-- Problem statement --
Repeat the entries that follow verbatim, without any of their pictures.

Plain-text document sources
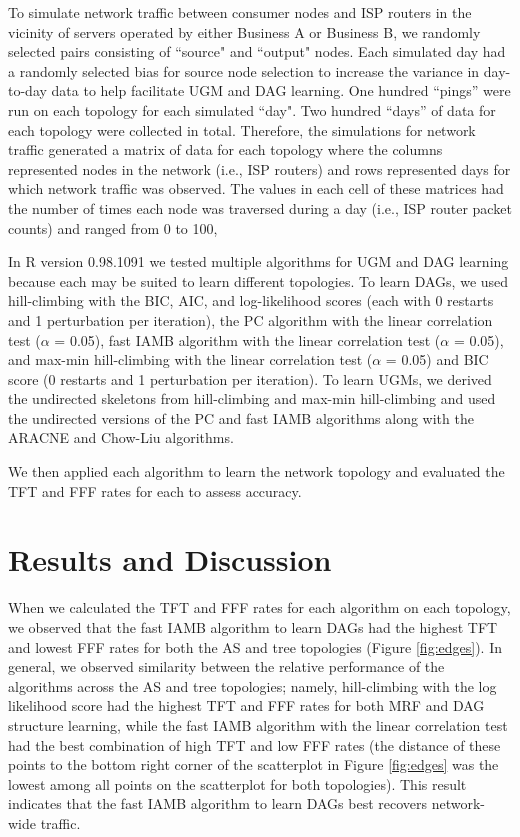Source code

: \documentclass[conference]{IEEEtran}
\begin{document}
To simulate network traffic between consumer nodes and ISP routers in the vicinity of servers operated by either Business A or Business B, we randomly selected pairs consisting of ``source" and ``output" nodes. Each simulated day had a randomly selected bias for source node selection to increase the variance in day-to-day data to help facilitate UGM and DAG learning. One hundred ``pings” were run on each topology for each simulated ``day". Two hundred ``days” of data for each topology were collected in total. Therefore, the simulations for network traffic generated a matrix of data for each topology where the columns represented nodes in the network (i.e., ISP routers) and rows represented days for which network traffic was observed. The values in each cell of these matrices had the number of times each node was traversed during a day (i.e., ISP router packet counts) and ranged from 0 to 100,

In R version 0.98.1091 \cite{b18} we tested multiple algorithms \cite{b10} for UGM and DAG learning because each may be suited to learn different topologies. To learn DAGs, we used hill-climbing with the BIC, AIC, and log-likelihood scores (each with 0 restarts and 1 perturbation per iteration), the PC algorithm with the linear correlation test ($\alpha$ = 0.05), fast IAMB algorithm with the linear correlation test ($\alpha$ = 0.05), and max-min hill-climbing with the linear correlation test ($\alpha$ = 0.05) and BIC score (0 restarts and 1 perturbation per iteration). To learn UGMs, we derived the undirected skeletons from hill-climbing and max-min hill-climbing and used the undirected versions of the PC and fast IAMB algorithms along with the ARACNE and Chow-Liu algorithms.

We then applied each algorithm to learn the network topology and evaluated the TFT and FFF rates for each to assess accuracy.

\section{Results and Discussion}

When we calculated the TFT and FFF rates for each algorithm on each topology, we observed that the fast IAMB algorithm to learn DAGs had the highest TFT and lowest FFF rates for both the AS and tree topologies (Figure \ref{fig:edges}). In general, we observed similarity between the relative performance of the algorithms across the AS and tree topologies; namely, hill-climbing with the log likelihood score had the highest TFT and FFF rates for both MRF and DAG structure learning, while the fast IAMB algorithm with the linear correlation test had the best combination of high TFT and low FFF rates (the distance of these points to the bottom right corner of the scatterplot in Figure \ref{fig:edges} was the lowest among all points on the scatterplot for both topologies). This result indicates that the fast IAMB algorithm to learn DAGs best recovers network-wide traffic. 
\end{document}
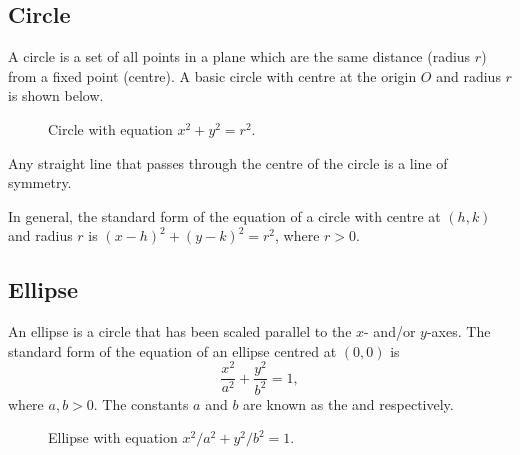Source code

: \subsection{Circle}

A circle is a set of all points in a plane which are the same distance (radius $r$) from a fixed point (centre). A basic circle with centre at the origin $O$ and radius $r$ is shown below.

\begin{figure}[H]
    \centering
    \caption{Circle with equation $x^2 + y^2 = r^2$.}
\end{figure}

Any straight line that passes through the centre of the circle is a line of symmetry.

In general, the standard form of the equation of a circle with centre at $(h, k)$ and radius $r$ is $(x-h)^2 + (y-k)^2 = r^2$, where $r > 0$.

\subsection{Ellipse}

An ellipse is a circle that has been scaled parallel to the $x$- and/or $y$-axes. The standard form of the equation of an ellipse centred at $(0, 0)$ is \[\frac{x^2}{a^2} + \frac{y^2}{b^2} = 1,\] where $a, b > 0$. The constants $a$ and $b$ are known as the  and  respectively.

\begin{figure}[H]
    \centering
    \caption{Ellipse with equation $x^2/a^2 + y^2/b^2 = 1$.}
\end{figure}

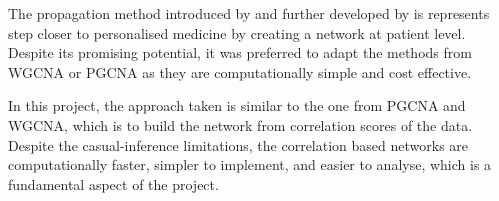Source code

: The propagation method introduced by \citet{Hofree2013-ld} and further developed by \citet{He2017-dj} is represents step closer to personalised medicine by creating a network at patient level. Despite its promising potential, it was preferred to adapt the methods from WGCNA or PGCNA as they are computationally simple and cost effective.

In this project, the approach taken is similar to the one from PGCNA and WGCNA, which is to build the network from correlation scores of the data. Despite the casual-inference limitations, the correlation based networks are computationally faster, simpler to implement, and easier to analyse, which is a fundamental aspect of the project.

-- Solution to the exercise --
Source code

: \documentclass[conference]{IEEEtran}
\begin{document}
To simulate network traffic between consumer nodes and ISP routers in the vicinity of servers operated by either Business A or Business B, we randomly selected pairs consisting of ``source" and ``output" nodes. Each simulated day had a randomly selected bias for source node selection to increase the variance in day-to-day data to help facilitate UGM and DAG learning. One hundred ``pings” were run on each topology for each simulated ``day". Two hundred ``days” of data for each topology were collected in total. Therefore, the simulations for network traffic generated a matrix of data for each topology where the columns represented nodes in the network (i.e., ISP routers) and rows represented days for which network traffic was observed. The values in each cell of these matrices had the number of times each node was traversed during a day (i.e., ISP router packet counts) and ranged from 0 to 100,

In R version 0.98.1091 \cite{b18} we tested multiple algorithms \cite{b10} for UGM and DAG learning because each may be suited to learn different topologies. To learn DAGs, we used hill-climbing with the BIC, AIC, and log-likelihood scores (each with 0 restarts and 1 perturbation per iteration), the PC algorithm with the linear correlation test ($\alpha$ = 0.05), fast IAMB algorithm with the linear correlation test ($\alpha$ = 0.05), and max-min hill-climbing with the linear correlation test ($\alpha$ = 0.05) and BIC score (0 restarts and 1 perturbation per iteration). To learn UGMs, we derived the undirected skeletons from hill-climbing and max-min hill-climbing and used the undirected versions of the PC and fast IAMB algorithms along with the ARACNE and Chow-Liu algorithms.

We then applied each algorithm to learn the network topology and evaluated the TFT and FFF rates for each to assess accuracy.

\section{Results and Discussion}

When we calculated the TFT and FFF rates for each algorithm on each topology, we observed that the fast IAMB algorithm to learn DAGs had the highest TFT and lowest FFF rates for both the AS and tree topologies (Figure \ref{fig:edges}). In general, we observed similarity between the relative performance of the algorithms across the AS and tree topologies; namely, hill-climbing with the log likelihood score had the highest TFT and FFF rates for both MRF and DAG structure learning, while the fast IAMB algorithm with the linear correlation test had the best combination of high TFT and low FFF rates (the distance of these points to the bottom right corner of the scatterplot in Figure \ref{fig:edges} was the lowest among all points on the scatterplot for both topologies). This result indicates that the fast IAMB algorithm to learn DAGs best recovers network-wide traffic. 
\end{document}
Source code

: \subsection{Circle}

A circle is a set of all points in a plane which are the same distance (radius $r$) from a fixed point (centre). A basic circle with centre at the origin $O$ and radius $r$ is shown below.

\begin{figure}[H]
    \centering
    \caption{Circle with equation $x^2 + y^2 = r^2$.}
\end{figure}

Any straight line that passes through the centre of the circle is a line of symmetry.

In general, the standard form of the equation of a circle with centre at $(h, k)$ and radius $r$ is $(x-h)^2 + (y-k)^2 = r^2$, where $r > 0$.

\subsection{Ellipse}

An ellipse is a circle that has been scaled parallel to the $x$- and/or $y$-axes. The standard form of the equation of an ellipse centred at $(0, 0)$ is \[\frac{x^2}{a^2} + \frac{y^2}{b^2} = 1,\] where $a, b > 0$. The constants $a$ and $b$ are known as the  and  respectively.

\begin{figure}[H]
    \centering
    \caption{Ellipse with equation $x^2/a^2 + y^2/b^2 = 1$.}
\end{figure}

Source code

: The propagation method introduced by \citet{Hofree2013-ld} and further developed by \citet{He2017-dj} is represents step closer to personalised medicine by creating a network at patient level. Despite its promising potential, it was preferred to adapt the methods from WGCNA or PGCNA as they are computationally simple and cost effective.

In this project, the approach taken is similar to the one from PGCNA and WGCNA, which is to build the network from correlation scores of the data. Despite the casual-inference limitations, the correlation based networks are computationally faster, simpler to implement, and easier to analyse, which is a fundamental aspect of the project.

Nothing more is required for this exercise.